Deconstruction of a nervous Hudson

It’s been a while since we saw Daniel Hudson with the White Sox, but he’s still largely the same pitcher.  He’s just not the one Steve Stone described.
Stone talked about what a great slider Hudson had, to go along with a good changeup.  Many of you folks know that he’s really a fastball-changeup pitcher, with a slider that comes and goes and a curveball that is just for show.
And on Sunday, his slider was largely AWOL.  Before I sat down to watch Hudson’s start, I noted this comment by bigfun:

I was at the game (very scary stepping away from the spreadsheets, but I managed) and it looked like his fastball and maybe his slider weren’t finding the zone often enough, but I thought his changeup looked good. I checked Brooks Baseball and it seems to suggest that he practically only threw fastballs and changeups, but those categorizations don’t always label pitches correctly.

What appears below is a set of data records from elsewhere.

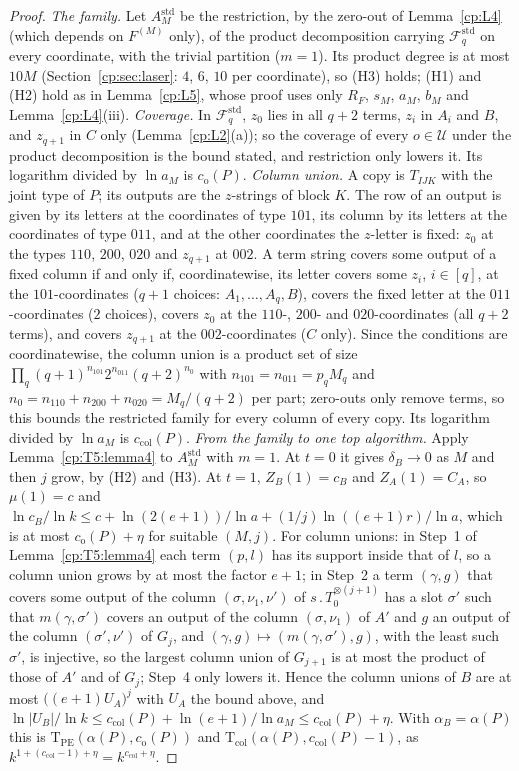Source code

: \documentclass[11pt]{article}
\theoremstyle{definition}
\theoremstyle{remark}
\newcommand{\abs}[1]{\lvert #1\rvert}
\newcommand{\cp}{\mathbin{.}}                 %
\newcommand{\cB}{c_B}                         %
\newcommand{\ZB}{Z_B}                         %
\newcommand{\delB}{\delta_B}                  %
\newcommand{\alB}{\alpha_B}                   %
\newcommand{\co}{c_{\mathrm o}}               %
\newcommand{\ccol}{c_{\mathrm{col}}}          %
\newcommand{\Hcond}[1]{\textup{(H#1)}}        %
\newcommand{\TPE}{\mathrm{T}_{\mathrm{PE}}}   %
\newcommand{\Tcol}{\mathrm{T}_{\mathrm{col}}} %
\newcommand{\Ukept}{\mathcal{U}}              %
\newcommand{\Fstd}{\mathcal{F}^{\mathrm{std}}_q} %
\begin{document}
\begin{proof}
\emph{The family.} Let $A^{\mathrm{std}}_M$ be the restriction, by the zero-out of Lemma~\ref{cp:L4} (which depends on $F^{(M)}$ only), of the product decomposition carrying $\Fstd$ on every coordinate, with the trivial partition ($m=1$). Its product degree is at most $10M$ (Section~\ref{cp:sec:laser}: $4$, $6$, $10$ per coordinate), so \Hcond3{} holds; \Hcond1{} and \Hcond2{} hold as in Lemma~\ref{cp:L5}, whose proof uses only $R_F$, $s_M$, $a_M$, $b_M$ and Lemma~\ref{cp:L4}(iii).
\emph{Coverage.} In $\Fstd$, $z_0$ lies in all $q+2$ terms, $z_i$ in $A_i$ and $B$, and $z_{q+1}$ in $C$ only (Lemma~\ref{cp:L2}(a)); so the coverage of every $o\in\Ukept$ under the product decomposition is the bound stated, and restriction only lowers it. Its logarithm divided by $\ln a_M$ is $\co(P)$.
\emph{Column union.} A copy is $T_{IJK}$ with the joint type of $P$; its outputs are the $z$-strings of block $K$. The row of an output is given by its letters at the coordinates of type $101$, its column by its letters at the coordinates of type $011$, and at the other coordinates the $z$-letter is fixed: $z_0$ at the types $110$, $200$, $020$ and $z_{q+1}$ at $002$. A term string covers some output of a fixed column if and only if, coordinatewise, its letter covers some $z_i$, $i\in[q]$, at the $101$-coordinates ($q+1$ choices: $A_1,\dots,A_q,B$), covers the fixed letter at the $011$-coordinates ($2$ choices), covers $z_0$ at the $110$-, $200$- and $020$-coordinates (all $q+2$ terms), and covers $z_{q+1}$ at the $002$-coordinates ($C$ only). Since the conditions are coordinatewise, the column union is a product set of size $\prod_q(q+1)^{n_{101}}2^{n_{011}}(q+2)^{n_0}$ with $n_{101}=n_{011}=p_qM_q$ and $n_0=n_{110}+n_{200}+n_{020}=M_q/(q+2)$ per part; zero-outs only remove terms, so this bounds the restricted family for every column of every copy. Its logarithm divided by $\ln a_M$ is $\ccol(P)$.
\emph{From the family to one top algorithm.} Apply Lemma~\ref{cp:T5:lemma4} to $A^{\mathrm{std}}_M$ with $m=1$. At $t=0$ it gives $\delB\to0$ as $M$ and then $j$ grow, by \Hcond2{} and \Hcond3. At $t=1$, $\ZB(1)=\cB$ and $Z_A(1)=C_A$, so $\mu(1)=c$ and $\ln\cB/\ln k\le c+\ln(2(e+1))/\ln a+(1/j)\ln((e+1)r)/\ln a$, which is at most $\co(P)+\eta$ for suitable $(M,j)$. For column unions: in Step~1 of Lemma~\ref{cp:T5:lemma4} each term $(p,l)$ has its support inside that of $l$, so a column union grows by at most the factor $e+1$; in Step~2 a term $(\gamma,g)$ that covers some output of the column $(\sigma,\nu_1,\nu')$ of $s\cp T_0^{\otimes(j+1)}$ has a slot $\sigma'$ such that $m(\gamma,\sigma')$ covers an output of the column $(\sigma,\nu_1)$ of $A'$ and $g$ an output of the column $(\sigma',\nu')$ of $G_j$, and $(\gamma,g)\mapsto(m(\gamma,\sigma'),g)$, with the least such $\sigma'$, is injective, so the largest column union of $G_{j+1}$ is at most the product of those of $A'$ and of $G_j$; Step~4 only lowers it. Hence the column unions of $B$ are at most $\bigl((e+1)U_A\bigr)^j$ with $U_A$ the bound above, and $\ln\abs{U_B}/\ln k\le\ccol(P)+\ln(e+1)/\ln a_M\le\ccol(P)+\eta$. With $\alB=\alpha(P)$ this is $\TPE(\alpha(P),\co(P))$ and $\Tcol(\alpha(P),\ccol(P)-1)$, as $k^{1+(\ccol-1)+\eta}=k^{\ccol+\eta}$.
\end{proof}
\end{document}
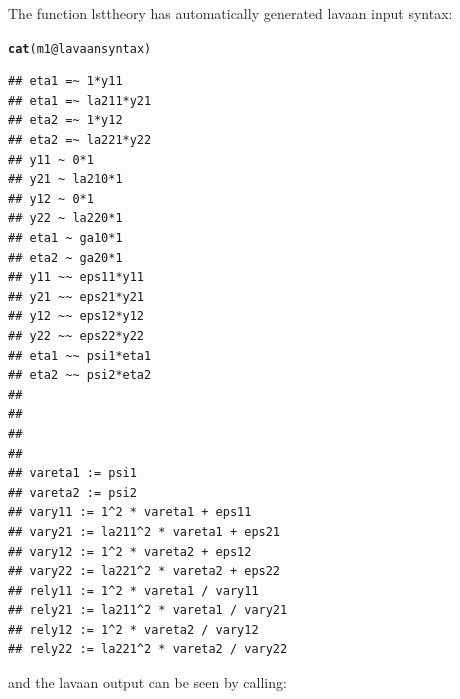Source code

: \documentclass[10pt]{article}\usepackage[]{graphicx}\usepackage[]{xcolor}
\makeatletter
\newcommand{\hlopt}[1]{\textcolor[rgb]{0,0,0}{#1}}%
\newcommand{\hlstd}[1]{\textcolor[rgb]{0.345,0.345,0.345}{#1}}%
\newcommand{\hlkwc}[1]{\textcolor[rgb]{0.333,0.667,0.333}{#1}}%
\newcommand{\hlkwd}[1]{\textcolor[rgb]{0.737,0.353,0.396}{\textbf{#1}}}%
\newenvironment{kframe}{%
 \def\at@end@of@kframe{}%
 \ifinner\ifhmode%
  \def\at@end@of@kframe{\end{minipage}}%
  \begin{minipage}{\columnwidth}%
 \fi\fi%
 \def\FrameCommand##1{\hskip\@totalleftmargin \hskip-\fboxsep
 \colorbox{shadecolor}{##1}\hskip-\fboxsep
     \hskip-\linewidth \hskip-\@totalleftmargin \hskip\columnwidth}%
 \MakeFramed {\advance\hsize-\width
   \@totalleftmargin\z@ \linewidth\hsize
   \@setminipage}}%
 {\par\unskip\endMakeFramed%
 \at@end@of@kframe}
\newenvironment{knitrout}{}{} %
\makeatother
\begin{document}
The function lsttheory has automatically generated lavaan input syntax:
%
\begin{knitrout}
\color{fgcolor}\begin{kframe}
\begin{alltt}
\hlkwd{cat}\hlstd{(m1}\hlopt{@}\hlkwc{lavaansyntax}\hlstd{)}
\end{alltt}
\begin{verbatim}
## eta1 =~ 1*y11
## eta1 =~ la211*y21
## eta2 =~ 1*y12
## eta2 =~ la221*y22
## y11 ~ 0*1
## y21 ~ la210*1
## y12 ~ 0*1
## y22 ~ la220*1
## eta1 ~ ga10*1
## eta2 ~ ga20*1
## y11 ~~ eps11*y11
## y21 ~~ eps21*y21
## y12 ~~ eps12*y12
## y22 ~~ eps22*y22
## eta1 ~~ psi1*eta1
## eta2 ~~ psi2*eta2
## 
## 
## 
## 
## vareta1 := psi1
## vareta2 := psi2
## vary11 := 1^2 * vareta1 + eps11
## vary21 := la211^2 * vareta1 + eps21
## vary12 := 1^2 * vareta2 + eps12
## vary22 := la221^2 * vareta2 + eps22
## rely11 := 1^2 * vareta1 / vary11
## rely21 := la211^2 * vareta1 / vary21
## rely12 := 1^2 * vareta2 / vary12
## rely22 := la221^2 * vareta2 / vary22
\end{verbatim}
\end{kframe}
\end{knitrout}
%
and the lavaan output can be seen by calling:
%
\end{document}
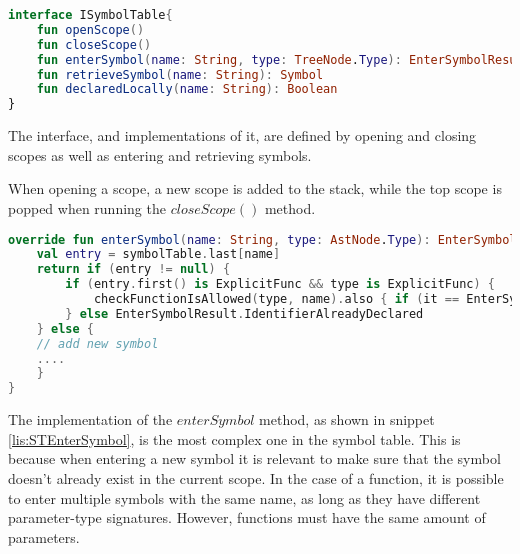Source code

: \begin{lstlisting}[language=Kotlin,label=lis:STInterface,caption=The interface which all symbol table implementations must implement.]
interface ISymbolTable{
	fun openScope()
	fun closeScope()
	fun enterSymbol(name: String, type: TreeNode.Type): EnterSymbolResult
	fun retrieveSymbol(name: String): Symbol
	fun declaredLocally(name: String): Boolean
}
\end{lstlisting}
The interface, and implementations of it, are defined by opening and closing scopes as well as entering and retrieving symbols.

When opening a scope, a new scope is added to the stack, while the top scope is popped when running the $closeScope()$ method.

\begin{lstlisting}[language=Kotlin,label=lis:STEnterSymbol,caption=A simplified version of the enterSymbol implementation.]
override fun enterSymbol(name: String, type: AstNode.Type): EnterSymbolResult {
	val entry = symbolTable.last[name]
	return if (entry != null) {
		if (entry.first() is ExplicitFunc && type is ExplicitFunc) {
			checkFunctionIsAllowed(type, name).also { if (it == EnterSymbolResult.Success) entry.add(type) }
		} else EnterSymbolResult.IdentifierAlreadyDeclared
	} else {
	// add new symbol
	....
	}
}
\end{lstlisting}

The implementation of the $enterSymbol$ method, as shown in snippet \ref{lis:STEnterSymbol}, is the most complex one in the symbol table. 
This is because when entering a new symbol it is relevant to make sure that the symbol doesn't already exist in the current scope.
In the case of a function, it is possible to enter multiple symbols with the same name, as long as they have different parameter-type signatures. 
However, functions must have the same amount of parameters.
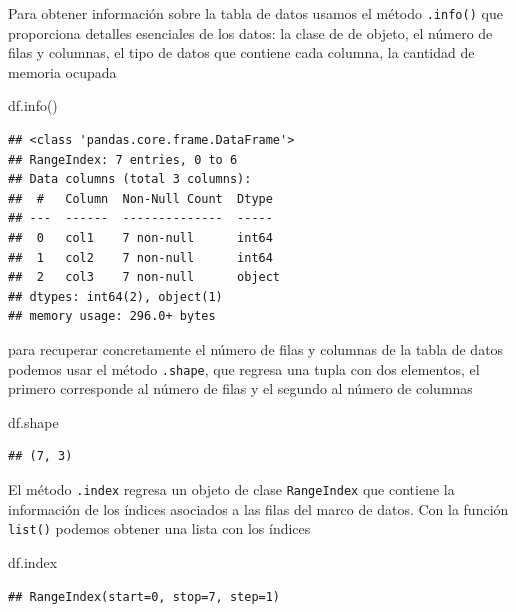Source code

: \documentclass[
]{book}
\newenvironment{Shaded}{\begin{snugshade}}{\end{snugshade}}
\newcommand{\NormalTok}[1]{#1}
\theoremstyle{definition}
\theoremstyle{definition}
\theoremstyle{definition}
\theoremstyle{definition}
\theoremstyle{remark}
\begin{document}
Para obtener información sobre la tabla de datos usamos el método \texttt{.info()} que proporciona detalles esenciales de los datos: la clase de de objeto, el número de filas y columnas, el tipo de datos que contiene cada columna, la cantidad de memoria ocupada

\begin{Shaded}
\begin{Highlighting}[]
\NormalTok{df.info()}
\end{Highlighting}
\end{Shaded}

\begin{verbatim}
## <class 'pandas.core.frame.DataFrame'>
## RangeIndex: 7 entries, 0 to 6
## Data columns (total 3 columns):
##  #   Column  Non-Null Count  Dtype 
## ---  ------  --------------  ----- 
##  0   col1    7 non-null      int64 
##  1   col2    7 non-null      int64 
##  2   col3    7 non-null      object
## dtypes: int64(2), object(1)
## memory usage: 296.0+ bytes
\end{verbatim}

para recuperar concretamente el número de filas y columnas de la tabla de datos podemos usar el método \texttt{.shape}, que regresa una tupla con dos elementos, el primero corresponde al número de filas y el segundo al número de columnas

\begin{Shaded}
\begin{Highlighting}[]
\NormalTok{df.shape }
\end{Highlighting}
\end{Shaded}

\begin{verbatim}
## (7, 3)
\end{verbatim}

El método \texttt{.index} regresa un objeto de clase \texttt{RangeIndex} que contiene la información de los índices asociados a las filas del marco de datos. Con la función \texttt{list()} podemos obtener una lista con los índices

\begin{Shaded}
\begin{Highlighting}[]
\NormalTok{df.index}
\end{Highlighting}
\end{Shaded}

\begin{verbatim}
## RangeIndex(start=0, stop=7, step=1)
\end{verbatim}
\end{document}
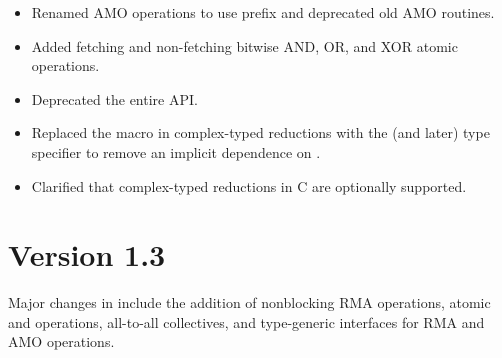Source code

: \begin{itemize}
%
%
\item Renamed \ac{AMO} operations to use  prefix and
      deprecated old \ac{AMO} routines.
%
%
\item Added fetching and non-fetching bitwise AND, OR, and XOR atomic
      operations.
%
%
\item Deprecated the entire \Fortran \ac{API}.
%
%
\item Replaced the  macro in complex-typed reductions with the
      \Cstd[99] (and later) type specifier  to remove an
      implicit dependence on .
%
%
\item Clarified that complex-typed reductions in C are optionally supported.
%
%
\end{itemize}




\section{Version 1.3}
Major changes in \openshmem[1.3] include the addition of
nonblocking \ac{RMA} operations,
atomic \PUT{} and \GET{} operations,
all-to-all collectives,
and \Cstd[11] type-generic interfaces for \ac{RMA} and \ac{AMO} operations.

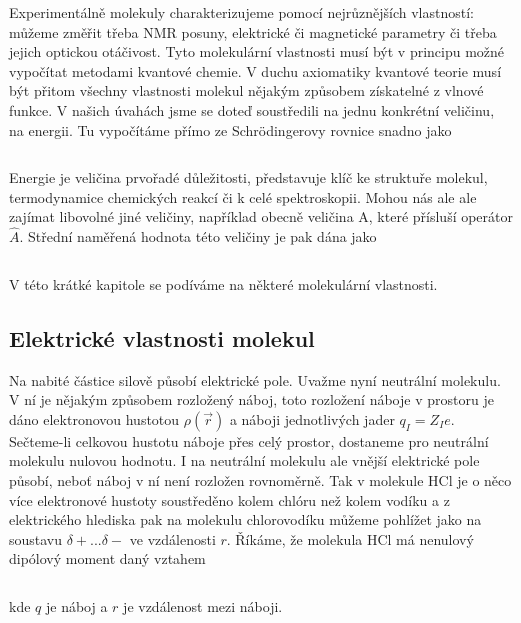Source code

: Experimentálně molekuly charakterizujeme pomocí nejrůznějších vlastností: můžeme změřit třeba NMR posuny, elektrické či magnetické parametry či třeba jejich optickou otáčivost. Tyto molekulární vlastnosti musí být v principu možné vypočítat metodami kvantové chemie. V duchu axiomatiky kvantové teorie musí být přitom všechny vlastnosti molekul nějakým způsobem získatelné z vlnové funkce. V našich úvahách jsme se doteď soustředili na jednu konkrétní veličinu, na energii. Tu vypočítáme přímo ze Schr\"odingerovy rovnice snadno jako

\begin{equation}
\label{rov:XXX}
\end{equation}

Energie je veličina prvořadé důležitosti, představuje klíč ke struktuře molekul, termodynamice chemických reakcí či k celé spektroskopii. Mohou nás ale ale zajímat libovolné jiné veličiny, například obecně veličina A, které přísluší operátor $\hat{A}$. Střední naměřená hodnota této veličiny je pak dána jako

\begin{equation}
\label{rov:XXX}
\end{equation}

V této krátké kapitole se podíváme na některé molekulární vlastnosti.

  
\subsection{Elektrické vlastnosti molekul}
Na nabité částice silově působí elektrické pole. Uvažme nyní neutrální molekulu. V ní je nějakým způsobem rozložený náboj, toto rozložení náboje v prostoru je dáno elektronovou hustotou $\rho(\vec{r})$ a náboji jednotlivých jader $q_I=Z_I e$. Sečteme-li celkovou hustotu náboje přes celý prostor, dostaneme pro neutrální molekulu nulovou hodnotu. I na neutrální molekulu ale vnější elektrické pole působí, neboť náboj v ní není rozložen rovnoměrně. Tak v molekule HCl je o něco více elektronové hustoty soustředěno kolem chlóru než kolem vodíku a z elektrického hlediska pak na molekulu chlorovodíku můžeme pohlížet jako na soustavu $\delta +$...$\delta -$ ve vzdálenosti $r$. Říkáme, že molekula HCl má nenulový dipólový moment daný vztahem

\begin{equation}
\label{rov:XXX}
\end{equation}

\noindent kde $q$ je náboj a $r$ je vzdálenost mezi náboji. 

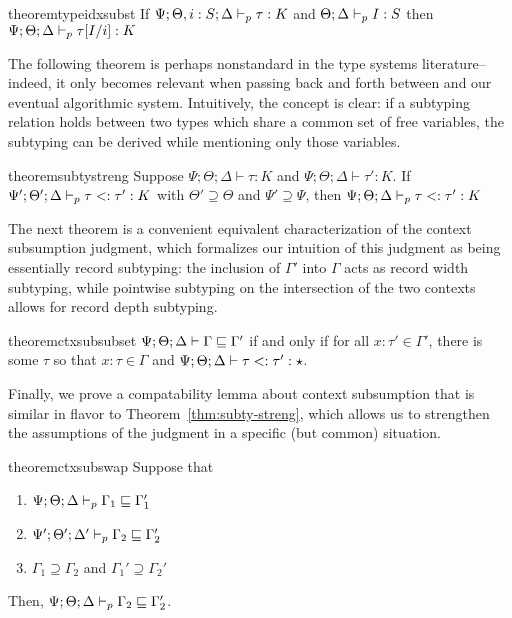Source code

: \begin{restatable}{theorem}{typeidxsubst}
If $\Psi ; \Theta, i : S ; \Delta \vdash_p \tau : K$ and $\Theta ; \Delta \vdash_p I : S$ then $\Psi ; \Theta ; \Delta \vdash_p \tau[I/i] : K$
\label{thm:type-idx-subst}
\end{restatable}

The following theorem is perhaps nonstandard in the type systems literature-- indeed, it only becomes relevant when passing back and forth between \dlambdaamor and our eventual algorithmic system. Intuitively, the concept is clear: if a subtyping relation holds between two types which share a common set of free variables, the subtyping can be derived while mentioning only those variables.

\begin{restatable}{theorem}{subtystreng}
Suppose $\Psi ; \Theta ; \Delta \vdash \tau : K$ and $\Psi ; \Theta ; \Delta \vdash \tau' : K$.
If $\Psi' ; \Theta' ; \Delta \vdash_p \tau <: \tau' : K$ with $\Theta' \supseteq \Theta$ and $\Psi' \supseteq \Psi$, then $\Psi ; \Theta ; \Delta \vdash_p \tau <: \tau' : K$
\label{thm:subty-streng}
\end{restatable}

The next theorem is a convenient equivalent characterization of the context subsumption judgment, which formalizes our intuition of this judgment as being essentially record subtyping: the inclusion of $\Gamma'$ into $\Gamma$ acts as record width subtyping, while pointwise subtyping on the intersection of the two contexts allows for record depth subtyping.

\begin{restatable}{theorem}{ctxsubsubset}
$\Psi ; \Theta ; \Delta \vdash \Gamma \sqsubseteq \Gamma'$ if and only if for all $x : \tau' \in \Gamma'$, there is some $\tau$ so that $x : \tau \in \Gamma$ and $\Psi ; \Theta ; \Delta \vdash \tau <: \tau' : \star$.
\label{thm:ctx-sub-subset2}
\end{restatable}

Finally, we prove a compatability lemma about context subsumption that is similar in flavor to Theorem~\ref{thm:subty-streng}, which allows us to strengthen the assumptions of the judgment in a specific (but common) situation.

\begin{restatable}{theorem}{ctxsubswap}
Suppose that
\begin{enumerate}
  \item $\Psi ; \Theta ; \Delta \vdash_p \Gamma_1 \sqsubseteq \Gamma_1'$
  \item $\Psi' ; \Theta' ;  \Delta' \vdash_p \Gamma_2 \sqsubseteq \Gamma_2'$
  \item $\Gamma_1 \supseteq \Gamma_2$ and $\Gamma_1' \supseteq \Gamma_2'$
\end{enumerate}
Then, $\Psi ; \Theta ; \Delta \vdash_p \Gamma_2 \sqsubseteq \Gamma_2'$.
\label{thm:ctx-sub-swap}
\end{restatable}


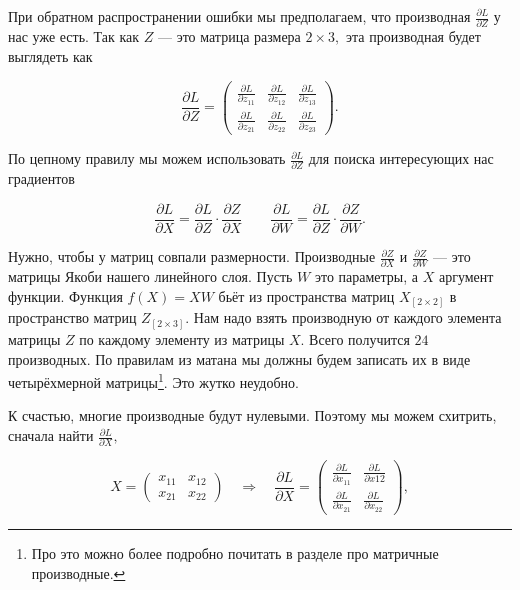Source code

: \begin{sol} 
При обратном распространении ошибки мы предполагаем, что производная $\frac{\partial L}{\partial Z}$ у нас уже есть. Так как $Z$ --- это матрица размера $2 \times 3,$ эта производная будет выглядеть как 

\[
\frac{\partial L}{\partial Z} = \begin{pmatrix} \frac{\partial L}{\partial z_{11}}  & \frac{\partial L}{\partial z_{12}} & \frac{\partial L}{\partial z_{13}} \\ \frac{\partial L}{\partial z_{21}}  & \frac{\partial L}{\partial z_{22}} & \frac{\partial L}{\partial z_{23}}  \end{pmatrix}.
\]

По цепному правилу мы можем использовать $\frac{\partial L}{\partial Z}$ для поиска интересующих нас градиентов 

\[
\frac{\partial L}{\partial X} = \frac{\partial L}{\partial Z} \cdot \frac{\partial Z}{\partial X} \qquad  \frac{\partial L}{\partial W} = \frac{\partial L}{\partial Z} \cdot \frac{\partial Z}{\partial W}.
\]

Нужно, чтобы у матриц совпали размерности. Производные $\frac{\partial Z}{\partial X}$ и $\frac{\partial Z}{\partial W}$ --- это матрицы Якоби нашего линейного слоя. Пусть $W$ это параметры, а $X$ аргумент функции. Функция $f(X) = XW$ бьёт из пространства матриц $X_{[2 \times 2]}$ в пространство матриц $Z_{[2 \times 3]}$. Нам надо взять производную от каждого элемента матрицы $Z$ по каждому элементу из матрицы $X$. Всего получится $24$ производных. По правилам из матана мы должны будем записать их в виде четырёхмерной матрицы\footnote{Про это можно более подробно почитать в разделе про матричные производные.}. Это жутко неудобно. 

К счастью, многие производные будут нулевыми. Поэтому мы можем схитрить, сначала найти $\frac{\partial L}{\partial X},$ 

\[ 
    X = \begin{pmatrix} x_{11} & x_{12} \\  x_{21} & x_{22}  \end{pmatrix} \quad \Rightarrow \quad  \frac{\partial L}{\partial X} = \begin{pmatrix} \frac{\partial L}{\partial x_{11}}  & \frac{\partial L}{\partial x{12}} \\ \frac{\partial L}{\partial x_{21}}  & \frac{\partial L}{\partial x_{22}}   \end{pmatrix},
\]


\end{sol}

Brooks jives with my count. Out of 74 pitches, Hudson only went to his slider three — count ’em, three — times.  Two were to Mike Aviles back-to-back, and both were out of the strike zone.
He only threw one curve, too, and it wasn’t a particularly smart choice — on an 0-2 count to Billy Butler, who sat back and stroked a single to center.
I can’t find any explanation for the disappearance of Hudson’s slider, but I’m guessing nerves were a key.  Both Hudson and A.J. Pierzynski said they came into play, and you could see it with his fastball control.  It looked to me like he was gripping it too tight.  For one, he was averaging 94 m.p.h., which is a top-end velocity for him, and a lot of them ended up on Pierzynski’s backhand side, which was the result of him holding onto it too long.
It’s entirely possible that he had little feel for his fastball, which resulted in no concept of a slider.  The good news is that his changeup is a plenty good second pitch, and he was able to throw it for strikes and swings and misses.  He just fell behind way too many batters to really put his change to good use.
If he can relax and throw his fastball for strikes, he’ll have a better outing than he did on Sunday.  A lack of command with his fastball is what did him in.
Otherwise, you could see that he doesn’t quite know big-league hitters yet, and Pierzynski doesn’t quite know Hudson yet.  He’ll probably never throw a curve to Butler again — at least when ahead 0-2 — and there was another at-bat against Alberto Callaspo where Hudson went too hard for the K and ended up walking him.  Callaspo doesn’t strike out much; he just hits a lot of weak flies (as of late, at least).  That’s what Hudson should have been targeting, and he’ll learn.
There’s one other characteristic of Hudson that has stayed true since the first time I saw him pitch in Charlotte — when he misses, he misses low.  That’s good for a small park like the Cell, but I wonder if he does enough to change hitters’ eye levels.
If you go by the strike zone chart, you’ll only see two pitches where Hudson definitely missed high. And I thought it might be useful to compare his last start to Freddy Garcia’s most recent outing. Garcia doesn’t have a fastball to get away with working up too often, and even he goes higher more often than Hudson:

Brooks Baseball strike zone charts.
And if you take a look at Mark Buehrle’s chart, he spends even more time around a hitter’s eyes.
This could be meaningless, for all I know. But given the fact that Hudson throws hard, I’d be inclined to think that his three-quarters slot might make letter-high pitches look more hittable than they really are.
First things first, though, we need to see Hudson lay off the death grip and throw fastballs for strikes early in the count.  Slider percentages, eye levels and everything else can only be sorted out when he’s using his top two pitches the way we know he can.
Christian Marrero Reading Room:
*Ozzie Guillen has lined up his starters for the second half: John Danks, Gavin Floyd, Buehrle and Garcia will take the mound in the key four-game series against Minnesota starting on Thursday. Matt Thornton has called the Twin Cities journey “a nasty road trip.”
*Phil Rogers is awfully concerned with signing players before the offseason.  He wanted Pierzynski extended in the spring, which now would look foolish. This time, he’s beating the drum for Paul Konerko.  I’m not opposed to re-signing him (in a vacuum, two years, $16 million sounds like a fair extension), but plenty of 30something first basemen are hitting free agency next year. Let the market do its work, Phil.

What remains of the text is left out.